A bill introduced tonight by Councilman Kristerfer Burnett would require all hotel workers in the city–not just new hires–to be trained each year to notice the warning signs of human trafficking.
Burnett’s proposal would require all new employees to be trained in a program approved by the Baltimore City health commissioner within 30 days of being hired, but on top of that, existing employees would need to undergo training once a year. Starting in 2020, a hotel owner or operator would need to certify with the city’s housing commissioner that the entire staff completed the training as required.
The city adopted a law, sponsored by then-Councilman James Kraft, in 2015 requiring the training for new hires. But Burnett said he wants to take it a step further.
“The once is great. When they first get hired, we should very much start from that place,” he said at a press conference inside City Hall. “But if you’ve worked at a place for five years, seven years, 10 years, and you only got that information once, there’s things that may not stand out to you.”

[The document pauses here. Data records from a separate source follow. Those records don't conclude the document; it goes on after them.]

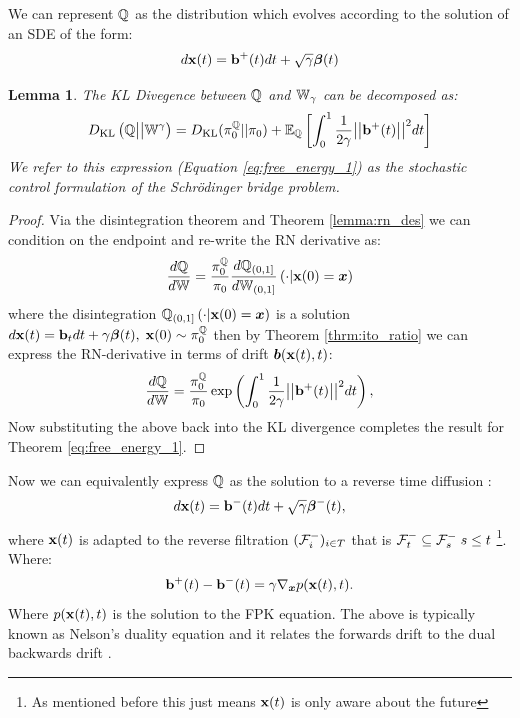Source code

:\documentclass[a4paper,12pt,twoside,openright]{report}
\newtheorem{lemma}[theorem]{Lemma}
\theoremstyle{definition}
\begin{document}
We can represent ${\mathbb{Q}}$ as the distribution which evolves according to the solution of an SDE of the form:
\begin{align*}
    d{\mathbf{x}}(t) = {\mathbf{b}}^{+}(t) dt + \sqrt{\gamma} {\bm{\beta}}(t)
\end{align*}
\begin{lemma}\citep{pavon1991free}
    The KL Divegence between ${\mathbb{Q}}$ and $\mathbb{W}_{\gamma}$ can be decomposed as:
\begin{align}\label{eq:free_energy_1}
     D_{\mathrm{KL}}\left({\mathbb{Q}} \big|\big| \mathbb{W}^{\gamma}\right) = D_{\mathrm{KL}}(\pi^{{\mathbb{Q}}}_0 || \pi_0) + \mathbb{E}_{\mathbb{Q}}\left[\int_0^1 \frac{1}{2\gamma}\big|\big|{\mathbf{b}}^{+}(t) \big|\big|^2 dt\right]
\end{align}
We refer to this expression (Equation \ref{eq:free_energy_1}) as the stochastic control formulation of the Schrödinger bridge problem.
\end{lemma}
\begin{proof}
Via the disintegration theorem and Theorem \ref{lemma:rn_des} we can condition on the endpoint and re-write the RN derivative as:
\begin{align*}
    \frac{d{\mathbb{Q}}}{d\mathbb{W}} = \frac{\pi_0^{\mathbb{Q}}}{\pi_0} \frac{d{\mathbb{Q}}_{(0,1]}}{d\mathbb{W}_{(0,1]}}\left(\cdot | {\mathbf{x}}(0) ={\bm{x}}\right)
\end{align*}
where the disintegration ${\mathbb{Q}}_{(0,1]}\left(\cdot | {\mathbf{x}}(0) = {\bm{x}} \right)$ is a solution $d{\mathbf{x}}(t) = {\mathbf{b}}_t dt + \gamma {\bm{\beta}}(t), \; {\mathbf{x}}(0) \sim \pi_0^{\mathbb{Q}}$ then by Theorem \ref{thrm:ito_ratio} we can express the RN-derivative in terms of  drift ${\bm{b}}({\mathbf{x}}(t), t)$:
\begin{align*}
    \frac{d{\mathbb{Q}}}{d\mathbb{W}} = \frac{\pi_0^{\mathbb{Q}}}{\pi_0}\exp\left(\int_0^1\frac{1}{2\gamma} \big|\big|{\mathbf{b}}^+(t)\big|\big|^2 dt\right),
\end{align*}
Now substituting the above back into the KL divergence completes the result for Theorem \ref{eq:free_energy_1}.
\end{proof}
Now we can equivalently express ${\mathbb{Q}}$ as the solution to a reverse time diffusion :
\begin{align}
    d{\mathbf{x}}(t) = {\mathbf{b}}^{-}(t) dt + \sqrt{\gamma} {\bm{\beta}}^{-}(t), 
\end{align}
where ${\mathbf{x}}(t)$ is adapted to the reverse filtration $({\mathcal{F}}^{-}_i)_{i\in T}$ that is ${\mathcal{F}}^{-}_t \subseteq {\mathcal{F}}^{-}_s \; s \leq t $ \footnote{As mentioned before this just means ${\mathbf{x}}(t)$  is only aware about the future}.  Where:
\begin{align}\label{eq:nelson}
    {{\mathbf{b}}^{+}(t) - {\mathbf{b}}^{-}(t)} =\gamma \nabla_{{\bm{x}}} p({\mathbf{x}}(t), t).
\end{align}
Where $p({\mathbf{x}}(t), t)$ is the solution to the FPK equation. The above is typically known as Nelson's duality equation and it relates the forwards drift to the dual backwards drift \citep{nelson1967dynamical}. 
\end{document}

“The intention of amending that is so that there’s a regularly top-of-mind training for hotel workers that’s happening every single year, so that they can be on the front lines and help people who may be being trafficked.”

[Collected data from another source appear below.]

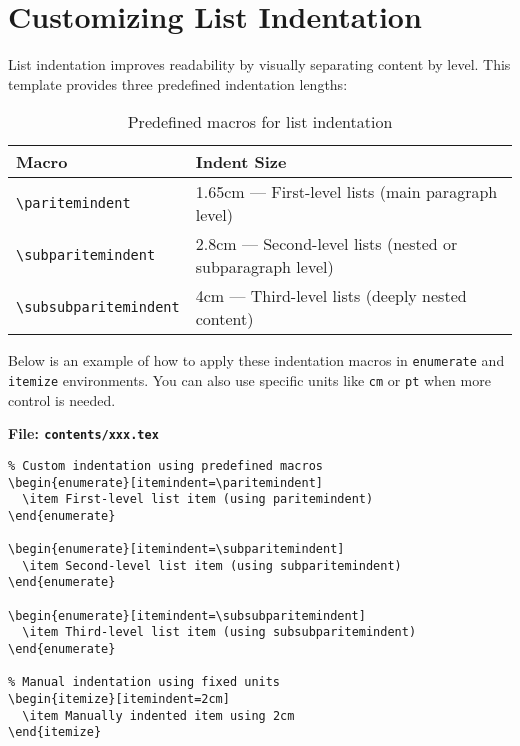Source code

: \documentclass{VISTEC}
\begin{document}
\section{Customizing List Indentation}
\label{manual:indentation}

\begin{paragraph}
List indentation improves readability by visually separating content by level. This template provides three predefined indentation lengths:
\end{paragraph}

\begin{table}[ht]
\small\singlespacingplus
\centering
\caption{Predefined macros for list indentation}
\begin{tabular}{ll}
\toprule
\textbf{Macro} & \textbf{Indent Size} \\
\midrule
\verb|\paritemindent| & 1.65cm — First-level lists (main paragraph level) \\
\verb|\subparitemindent| & 2.8cm — Second-level lists (nested or subparagraph level) \\
\verb|\subsubparitemindent| & 4cm — Third-level lists (deeply nested content) \\
\bottomrule
\end{tabular}
\end{table}

\begin{paragraph}
Below is an example of how to apply these indentation macros in \texttt{enumerate} and \texttt{itemize} environments. You can also use specific units like \texttt{cm} or \texttt{pt} when more control is needed.
\end{paragraph}
\newpage

\noindent\textbf{File: \texttt{contents/xxx.tex}}\vspace{-1.5em}
\begin{verbatim}
% Custom indentation using predefined macros
\begin{enumerate}[itemindent=\paritemindent]
  \item First-level list item (using paritemindent)
\end{enumerate}

\begin{enumerate}[itemindent=\subparitemindent]
  \item Second-level list item (using subparitemindent)
\end{enumerate}

\begin{enumerate}[itemindent=\subsubparitemindent]
  \item Third-level list item (using subsubparitemindent)
\end{enumerate}

% Manual indentation using fixed units
\begin{itemize}[itemindent=2cm]
  \item Manually indented item using 2cm
\end{itemize}

\end{verbatim}
\end{document}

Burnett has sponsored another bill to require adult entertainment venues, restaurants and hotels to post signage on doors with contact info for the National Human Trafficking Hotline. The measure passed through the full council in December and currently sits on Mayor Catherine Pugh’s desk. He said today he’s confident she will sign it into law.
He’s paired his latest proposal with a resolution to designate January as Human Trafficking Awareness Month in Baltimore. This month, the city is also hosting neighborhood awareness events, including a forum at the City of Refuge in Brooklyn this Thursday at 6:30 p.m., and has put up billboards to generate awareness through the end of the month.

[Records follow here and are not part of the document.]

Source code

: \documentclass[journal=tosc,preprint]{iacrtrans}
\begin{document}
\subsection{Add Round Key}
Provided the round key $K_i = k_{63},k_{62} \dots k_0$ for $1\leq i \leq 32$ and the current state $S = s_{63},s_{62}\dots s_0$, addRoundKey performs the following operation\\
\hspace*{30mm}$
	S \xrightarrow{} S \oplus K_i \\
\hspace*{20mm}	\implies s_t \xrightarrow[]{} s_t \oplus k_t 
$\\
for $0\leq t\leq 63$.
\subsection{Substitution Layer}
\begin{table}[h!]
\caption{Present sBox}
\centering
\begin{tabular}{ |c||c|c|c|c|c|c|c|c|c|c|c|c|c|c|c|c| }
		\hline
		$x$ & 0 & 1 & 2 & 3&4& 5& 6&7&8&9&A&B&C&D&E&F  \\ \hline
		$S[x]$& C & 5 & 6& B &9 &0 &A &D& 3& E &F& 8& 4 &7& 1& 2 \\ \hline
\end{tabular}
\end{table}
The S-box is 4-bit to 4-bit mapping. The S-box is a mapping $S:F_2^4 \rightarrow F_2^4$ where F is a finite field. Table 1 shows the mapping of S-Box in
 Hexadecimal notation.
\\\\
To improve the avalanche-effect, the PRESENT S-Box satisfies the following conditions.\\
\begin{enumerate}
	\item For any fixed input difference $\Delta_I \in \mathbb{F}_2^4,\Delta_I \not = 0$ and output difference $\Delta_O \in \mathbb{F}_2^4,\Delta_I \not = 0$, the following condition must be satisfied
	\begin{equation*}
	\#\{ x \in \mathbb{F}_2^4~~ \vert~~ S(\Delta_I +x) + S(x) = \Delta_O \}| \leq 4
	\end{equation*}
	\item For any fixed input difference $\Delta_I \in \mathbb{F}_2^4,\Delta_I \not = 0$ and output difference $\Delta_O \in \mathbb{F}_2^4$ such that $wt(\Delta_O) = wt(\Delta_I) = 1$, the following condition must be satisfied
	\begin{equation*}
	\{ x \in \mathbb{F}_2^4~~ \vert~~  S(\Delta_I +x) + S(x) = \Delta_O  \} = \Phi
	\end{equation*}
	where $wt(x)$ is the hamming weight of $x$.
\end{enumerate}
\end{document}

Stacy Rogers, director of the Baltimore City Department of Social Services, said today that youth experiencing homelessness or in the foster system are at particular risk. The department faces the challenge of having adequate resources to pair foster youth tied up in human trafficking with organizations that specialize in that field, she said.
Social services departments around the state documented more than 440 cases of sex trafficking between July 2013 and July 2018, involving more than 375 alleged victims who were minors, Burnett’s office said. Most of them were Marylanders between 14 and 17 years old.
Burnett and Thomas Stack, human trafficking coordinator in the Mayor’s Office of Criminal Justice, together serve as co-chairs of the city’s Human Trafficking Collaborative, which meets regularly and brings together dozens of stakeholders to discuss solutions for trafficking.
Stack said the mayor’s office will soon be doling out $300,000 in grants to local organizations serving trafficking victims and survivors. Rachel Sye, director of anti-human trafficking services for TurnAround Inc. and a member of the collaborative, added that the city will soon have a coordinated protocol for law enforcement, first responders and victim’s services providers to follow when helping trafficking survivors in crisis.
Burnett said most–not all–hotels, including national chains, have adopted policies of regularly training workers to spot the signs of trafficking. But his bill would make it a legally required standard for all of them in Baltimore.
“They are very cognizant that they are the preferred venue—whether it’s in Baltimore City or BWI—for traffickers to try and hold victims,” he said of hotels. “They know it’s a big issue.”